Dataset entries

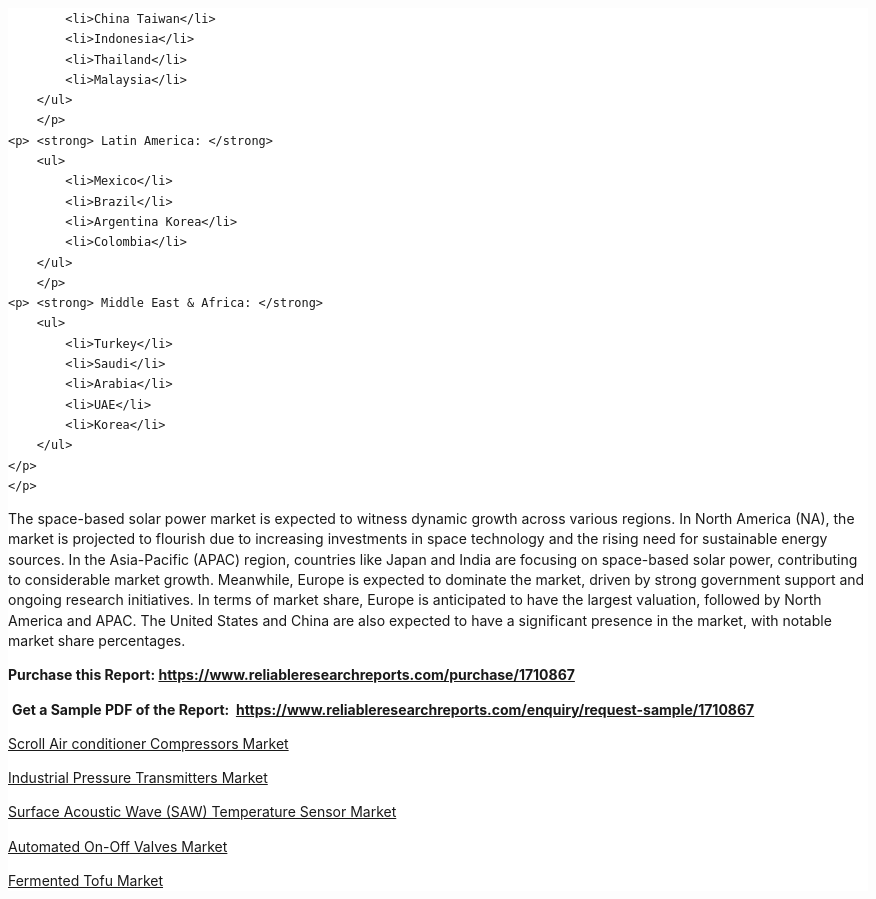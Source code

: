             <li>China Taiwan</li>
            <li>Indonesia</li>
            <li>Thailand</li>
            <li>Malaysia</li>
        </ul>
        </p> 
    <p> <strong> Latin America: </strong>
        <ul>
            <li>Mexico</li>
            <li>Brazil</li>
            <li>Argentina Korea</li>
            <li>Colombia</li>
        </ul>
        </p> 
    <p> <strong> Middle East & Africa: </strong>
        <ul>
            <li>Turkey</li>
            <li>Saudi</li>
            <li>Arabia</li>
            <li>UAE</li>
            <li>Korea</li>
        </ul>
    </p>
    </p>
<p><p>The space-based solar power market is expected to witness dynamic growth across various regions. In North America (NA), the market is projected to flourish due to increasing investments in space technology and the rising need for sustainable energy sources. In the Asia-Pacific (APAC) region, countries like Japan and India are focusing on space-based solar power, contributing to considerable market growth. Meanwhile, Europe is expected to dominate the market, driven by strong government support and ongoing research initiatives. In terms of market share, Europe is anticipated to have the largest valuation, followed by North America and APAC. The United States and China are also expected to have a significant presence in the market, with notable market share percentages.</p></p>
<p><strong>Purchase this Report: <a href="https://www.reliableresearchreports.com/purchase/1710867">https://www.reliableresearchreports.com/purchase/1710867</a></strong></p>
<p>&nbsp;<strong>Get a Sample PDF of the Report:&nbsp;&nbsp;<a href="https://www.reliableresearchreports.com/enquiry/request-sample/1710867">https://www.reliableresearchreports.com/enquiry/request-sample/1710867</a></strong></p>
<p><strong></strong></p>
<p><p><a href="https://medium.com/@jacesipes1996/scroll-air-conditioner-compressors-market-insights-into-market-cagr-market-trends-and-growth-0260b4085b57">Scroll Air conditioner Compressors Market</a></p><p><a href="https://medium.com/@audieyost1952/industrial-pressure-transmitters-market-size-reveals-the-best-marketing-channels-in-global-industry-035bf68e76f0">Industrial Pressure Transmitters Market</a></p><p><a href="https://medium.com/@beaugrant15/surface-acoustic-wave-saw-temperature-sensor-market-insights-into-market-cagr-market-trends-d86e82919efe">Surface Acoustic Wave (SAW) Temperature Sensor Market</a></p><p><a href="https://medium.com/@henrykihn/automated-on-off-valves-market-trends-forecast-and-competitive-analysis-to-2030-e2ef2e1d9fd2">Automated On-Off Valves Market</a></p><p><a href="https://github.com/RichRobinson5/Market-Research-Report-List-2/blob/main/fermented-tofu-market.md">Fermented Tofu Market</a></p></p>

WHAT YOU SHOULD DO: The preceding entries are to be returned verbatim, with every picture excluded.

EXERCISE RESULT:
Source code

:             <li>China Taiwan</li>
            <li>Indonesia</li>
            <li>Thailand</li>
            <li>Malaysia</li>
        </ul>
        </p> 
    <p> <strong> Latin America: </strong>
        <ul>
            <li>Mexico</li>
            <li>Brazil</li>
            <li>Argentina Korea</li>
            <li>Colombia</li>
        </ul>
        </p> 
    <p> <strong> Middle East & Africa: </strong>
        <ul>
            <li>Turkey</li>
            <li>Saudi</li>
            <li>Arabia</li>
            <li>UAE</li>
            <li>Korea</li>
        </ul>
    </p>
    </p>
<p><p>The space-based solar power market is expected to witness dynamic growth across various regions. In North America (NA), the market is projected to flourish due to increasing investments in space technology and the rising need for sustainable energy sources. In the Asia-Pacific (APAC) region, countries like Japan and India are focusing on space-based solar power, contributing to considerable market growth. Meanwhile, Europe is expected to dominate the market, driven by strong government support and ongoing research initiatives. In terms of market share, Europe is anticipated to have the largest valuation, followed by North America and APAC. The United States and China are also expected to have a significant presence in the market, with notable market share percentages.</p></p>
<p><strong>Purchase this Report: <a href="https://www.reliableresearchreports.com/purchase/1710867">https://www.reliableresearchreports.com/purchase/1710867</a></strong></p>
<p>&nbsp;<strong>Get a Sample PDF of the Report:&nbsp;&nbsp;<a href="https://www.reliableresearchreports.com/enquiry/request-sample/1710867">https://www.reliableresearchreports.com/enquiry/request-sample/1710867</a></strong></p>
<p><strong></strong></p>
<p><p><a href="https://medium.com/@jacesipes1996/scroll-air-conditioner-compressors-market-insights-into-market-cagr-market-trends-and-growth-0260b4085b57">Scroll Air conditioner Compressors Market</a></p><p><a href="https://medium.com/@audieyost1952/industrial-pressure-transmitters-market-size-reveals-the-best-marketing-channels-in-global-industry-035bf68e76f0">Industrial Pressure Transmitters Market</a></p><p><a href="https://medium.com/@beaugrant15/surface-acoustic-wave-saw-temperature-sensor-market-insights-into-market-cagr-market-trends-d86e82919efe">Surface Acoustic Wave (SAW) Temperature Sensor Market</a></p><p><a href="https://medium.com/@henrykihn/automated-on-off-valves-market-trends-forecast-and-competitive-analysis-to-2030-e2ef2e1d9fd2">Automated On-Off Valves Market</a></p><p><a href="https://github.com/RichRobinson5/Market-Research-Report-List-2/blob/main/fermented-tofu-market.md">Fermented Tofu Market</a></p></p>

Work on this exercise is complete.